There could never be a book about Scottish humour that missed out sport.
A MEMBER of staff at John Smith’s university bookshop in Glasgow took an order from a Chinese student named Wan Fan.
He thought that the fact he lived in the student village next to Partick Thistle’s ground at Firhill was particularly apposite.
FORMER Aberdeen footballer Duncan Shearer tells in his autobiography,
Shearer Wonderland
, of six players on a pre-season trip to Austria being fined for staying out boozing until four in the morning.
Duncan was feeling smug when he phoned his wife as he was not one of the six.
Instead, the first thing she asked was how come he and pal Billy Dodds were not involved as it was not like them to miss a good night out, so what had they been up to?
IAN BARNETT tells us: “Former referee Willie Young was guest speaker at a golf day at Old Prestwick when he told of a man two up with three to play in the club championship.
“His phone rang and the police told him his wife had been found hanging on the washing line in his garden.
“After some thought he told them: ‘Thanks for that. If it rains can you bring her in?”’
OUR MENTION of football ground humour reminds Keddie Law in Montrose of when Dundee played Celtic in the SPL on the last game of the season in which they had already been relegated.

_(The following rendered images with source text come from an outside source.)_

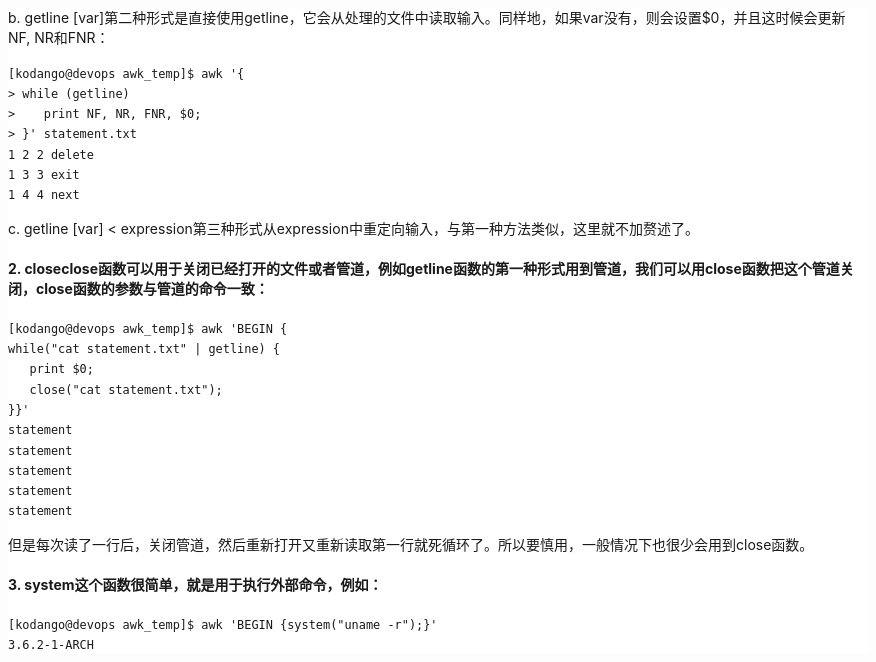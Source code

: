 b. getline [var]第二种形式是直接使用getline，它会从处理的文件中读取输入。同样地，如果var没有，则会设置$0，并且这时候会更新  
NF, NR和FNR：

    [kodango@devops awk_temp]$ awk '{      
    > while (getline) 
    >    print NF, NR, FNR, $0;
    > }' statement.txt
    1 2 2 delete
    1 3 3 exit
    1 4 4 next

c. getline [var] < expression第三种形式从expression中重定向输入，与第一种方法类似，这里就不加赘述了。

#### 2. closeclose函数可以用于关闭已经打开的文件或者管道，例如getline函数的第一种形式用到管道，我们可以用close函数把这个管道关闭，close函数的参数与管道的命令一致：

    [kodango@devops awk_temp]$ awk 'BEGIN {
    while("cat statement.txt" | getline) {
       print $0;
       close("cat statement.txt");
    }}'
    statement
    statement
    statement
    statement
    statement

但是每次读了一行后，关闭管道，然后重新打开又重新读取第一行就死循环了。所以要慎用，一般情况下也很少会用到close函数。

#### 3. system这个函数很简单，就是用于执行外部命令，例如：

    [kodango@devops awk_temp]$ awk 'BEGIN {system("uname -r");}'
    3.6.2-1-ARCH

</font>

Celtic fans sang the Vera Lynn classic: “We’ll meet again, don’t know where, don’t know when.”
BARRIE CRAWFORD tells us: “When I took the referees’ course, we were told of a linesman officiating at Fir Park who raised his flag to indicate that a Motherwell player was offside.
“From the terracing behind him came the exhortation, ‘Haw, linesman, stick the flag up yer ****!’
“The said linesman turned round and addressed his abuser with, ‘Ah canny … it’s full of whistles.”’
A MEMBER of the Tartan Army was heard complaining: “When I’m getting amorous with the wife, I used to tell her to lie back and think of Scotland.
“But that just gets us both really depressed these days.”
MANCHESTER UNITED boss Sir Alex Ferguson, giving a lecture on leadership at the esteemed Royal College of Physicians and Surgeons of Glasgow, told his audience of a quiz between coaching staff and players on a foreign trip.
The coaches were leading with one question to go, when the players were asked which artist painted
Sunflowers
.
Given the blank looks from the players, the coaches were confident of victory, only for former player Nicky Butt to shout out: “Van Gogh!”